_Required work_
Your answer should be one number: how many lines of the records hold the string "ExecStart".

_Information provided_
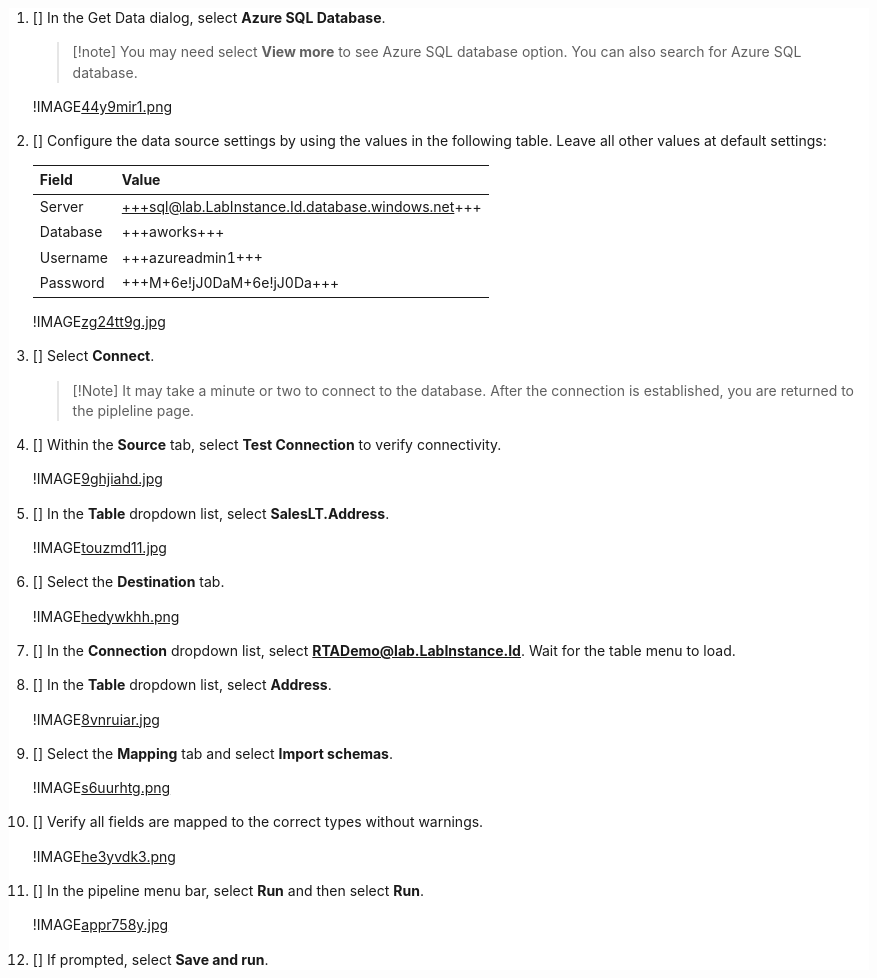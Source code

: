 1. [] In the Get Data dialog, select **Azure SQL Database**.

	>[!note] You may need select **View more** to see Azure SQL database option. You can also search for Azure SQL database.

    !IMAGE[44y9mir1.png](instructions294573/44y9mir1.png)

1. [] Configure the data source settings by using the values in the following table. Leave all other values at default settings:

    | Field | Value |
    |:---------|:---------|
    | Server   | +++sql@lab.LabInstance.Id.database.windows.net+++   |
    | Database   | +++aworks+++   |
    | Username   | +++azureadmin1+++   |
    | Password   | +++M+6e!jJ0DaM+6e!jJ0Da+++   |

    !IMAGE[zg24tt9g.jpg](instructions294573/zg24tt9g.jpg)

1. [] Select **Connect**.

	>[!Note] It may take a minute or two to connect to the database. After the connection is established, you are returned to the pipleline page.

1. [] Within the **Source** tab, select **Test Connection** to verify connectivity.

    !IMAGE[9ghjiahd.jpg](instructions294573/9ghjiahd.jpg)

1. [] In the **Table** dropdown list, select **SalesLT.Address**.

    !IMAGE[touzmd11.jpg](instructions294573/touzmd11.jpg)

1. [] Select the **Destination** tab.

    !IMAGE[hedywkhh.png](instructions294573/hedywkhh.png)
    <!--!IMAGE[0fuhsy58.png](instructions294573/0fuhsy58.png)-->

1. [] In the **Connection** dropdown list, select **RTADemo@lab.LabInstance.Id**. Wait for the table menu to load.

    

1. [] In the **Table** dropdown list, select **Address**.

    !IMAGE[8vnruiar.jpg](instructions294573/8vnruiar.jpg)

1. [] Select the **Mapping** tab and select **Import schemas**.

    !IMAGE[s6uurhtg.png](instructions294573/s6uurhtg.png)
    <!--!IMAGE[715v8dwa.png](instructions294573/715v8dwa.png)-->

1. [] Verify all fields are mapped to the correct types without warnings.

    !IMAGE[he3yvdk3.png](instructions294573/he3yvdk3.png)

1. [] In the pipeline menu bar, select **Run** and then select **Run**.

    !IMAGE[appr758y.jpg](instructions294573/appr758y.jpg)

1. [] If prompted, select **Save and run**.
==
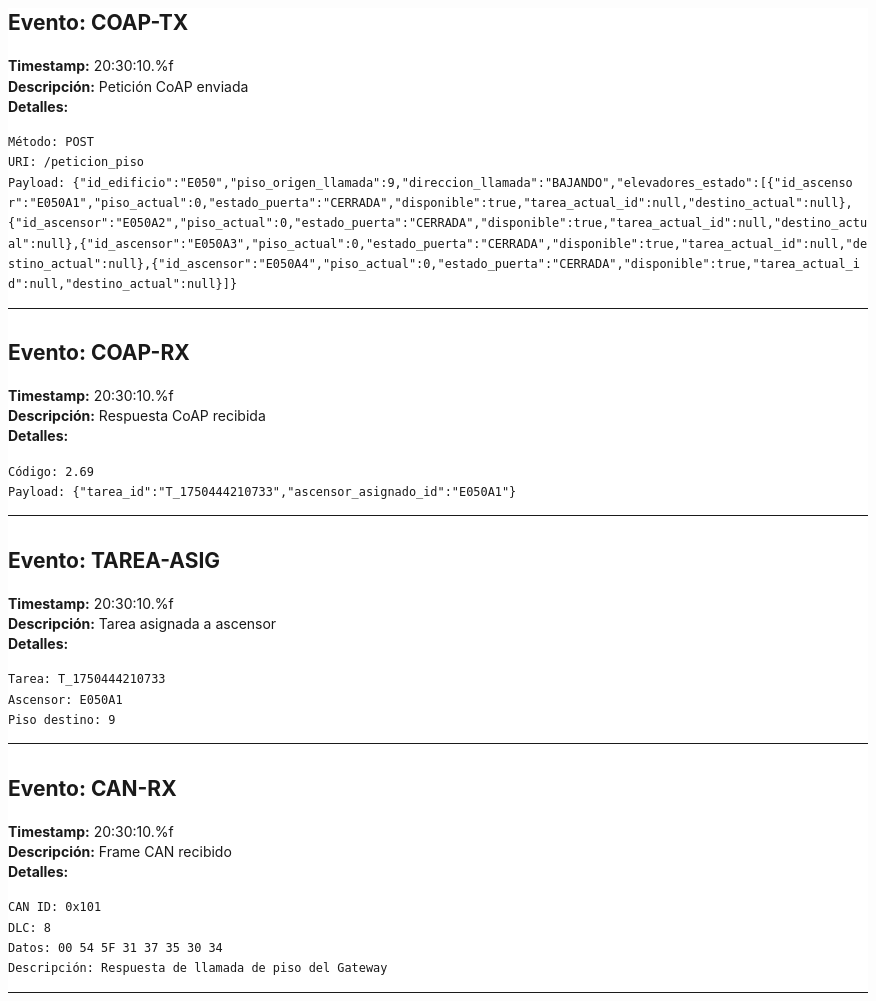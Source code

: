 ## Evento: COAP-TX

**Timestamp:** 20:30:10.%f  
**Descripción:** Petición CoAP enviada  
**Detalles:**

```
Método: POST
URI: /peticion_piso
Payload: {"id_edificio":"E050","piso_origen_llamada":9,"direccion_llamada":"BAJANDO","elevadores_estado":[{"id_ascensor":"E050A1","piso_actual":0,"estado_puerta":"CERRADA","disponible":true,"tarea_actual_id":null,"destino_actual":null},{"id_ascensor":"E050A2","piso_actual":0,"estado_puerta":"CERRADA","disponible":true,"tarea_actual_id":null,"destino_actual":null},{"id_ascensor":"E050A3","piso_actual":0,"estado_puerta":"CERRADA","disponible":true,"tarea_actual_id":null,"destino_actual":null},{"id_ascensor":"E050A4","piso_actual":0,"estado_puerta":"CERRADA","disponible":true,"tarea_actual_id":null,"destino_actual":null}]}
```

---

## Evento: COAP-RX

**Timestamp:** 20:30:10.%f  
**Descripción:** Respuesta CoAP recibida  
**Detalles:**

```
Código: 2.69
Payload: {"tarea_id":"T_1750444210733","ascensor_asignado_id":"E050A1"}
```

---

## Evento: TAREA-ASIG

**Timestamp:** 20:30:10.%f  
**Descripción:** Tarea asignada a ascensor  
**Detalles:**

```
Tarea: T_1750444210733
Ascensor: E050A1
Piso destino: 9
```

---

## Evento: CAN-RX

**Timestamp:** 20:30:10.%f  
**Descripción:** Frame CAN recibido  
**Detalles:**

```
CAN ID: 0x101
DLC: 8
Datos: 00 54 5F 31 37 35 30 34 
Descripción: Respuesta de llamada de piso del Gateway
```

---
==
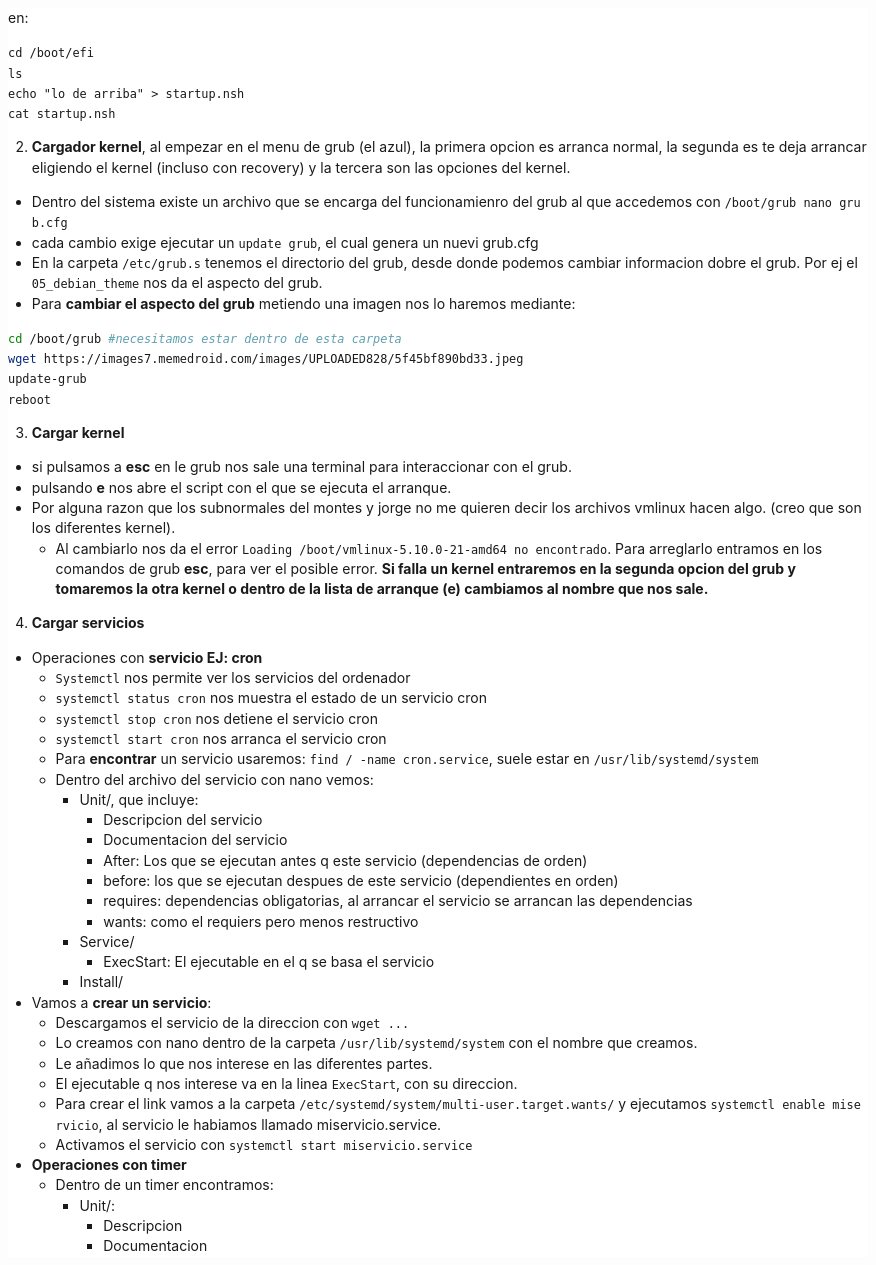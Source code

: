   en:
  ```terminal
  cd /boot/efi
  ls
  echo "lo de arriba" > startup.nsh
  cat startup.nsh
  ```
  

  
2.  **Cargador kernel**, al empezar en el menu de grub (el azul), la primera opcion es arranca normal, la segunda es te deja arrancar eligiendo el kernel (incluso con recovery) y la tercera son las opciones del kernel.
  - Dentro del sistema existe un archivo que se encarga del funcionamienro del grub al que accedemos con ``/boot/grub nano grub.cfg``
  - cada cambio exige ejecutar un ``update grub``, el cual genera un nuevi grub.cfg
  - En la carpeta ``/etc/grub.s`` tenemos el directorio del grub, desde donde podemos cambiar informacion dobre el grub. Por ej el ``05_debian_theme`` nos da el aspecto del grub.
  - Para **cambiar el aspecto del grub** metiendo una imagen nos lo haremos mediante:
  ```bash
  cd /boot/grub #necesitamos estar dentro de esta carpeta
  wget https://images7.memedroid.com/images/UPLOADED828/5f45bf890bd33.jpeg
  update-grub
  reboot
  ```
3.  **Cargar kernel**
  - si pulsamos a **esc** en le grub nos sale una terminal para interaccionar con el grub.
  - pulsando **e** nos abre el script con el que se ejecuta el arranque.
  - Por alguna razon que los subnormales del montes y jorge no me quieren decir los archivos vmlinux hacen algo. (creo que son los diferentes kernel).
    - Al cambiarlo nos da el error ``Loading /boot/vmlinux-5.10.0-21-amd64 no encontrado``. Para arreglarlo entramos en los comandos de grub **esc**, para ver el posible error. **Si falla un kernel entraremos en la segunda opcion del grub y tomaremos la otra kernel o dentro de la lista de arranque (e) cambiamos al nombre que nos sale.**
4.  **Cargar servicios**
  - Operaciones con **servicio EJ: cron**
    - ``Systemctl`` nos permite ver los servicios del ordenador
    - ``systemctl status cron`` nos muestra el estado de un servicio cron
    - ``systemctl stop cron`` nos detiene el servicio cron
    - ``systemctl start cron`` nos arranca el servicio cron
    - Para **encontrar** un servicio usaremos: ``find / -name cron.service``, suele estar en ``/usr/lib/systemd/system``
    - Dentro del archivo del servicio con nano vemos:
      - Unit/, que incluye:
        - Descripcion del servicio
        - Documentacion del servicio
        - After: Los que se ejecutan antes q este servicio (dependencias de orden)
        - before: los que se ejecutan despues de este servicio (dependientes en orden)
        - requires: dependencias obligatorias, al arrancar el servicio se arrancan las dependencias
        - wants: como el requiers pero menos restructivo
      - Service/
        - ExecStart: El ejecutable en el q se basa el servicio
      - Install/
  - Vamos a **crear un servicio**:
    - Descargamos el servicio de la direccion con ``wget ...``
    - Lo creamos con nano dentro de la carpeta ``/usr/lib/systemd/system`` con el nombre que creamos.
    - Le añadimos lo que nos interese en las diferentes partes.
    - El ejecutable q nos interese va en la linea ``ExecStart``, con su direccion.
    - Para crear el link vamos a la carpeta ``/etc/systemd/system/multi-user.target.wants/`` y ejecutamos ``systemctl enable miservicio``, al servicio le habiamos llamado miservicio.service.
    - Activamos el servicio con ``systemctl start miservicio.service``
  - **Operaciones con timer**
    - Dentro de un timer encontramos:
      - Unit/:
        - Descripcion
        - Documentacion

_The answer_
2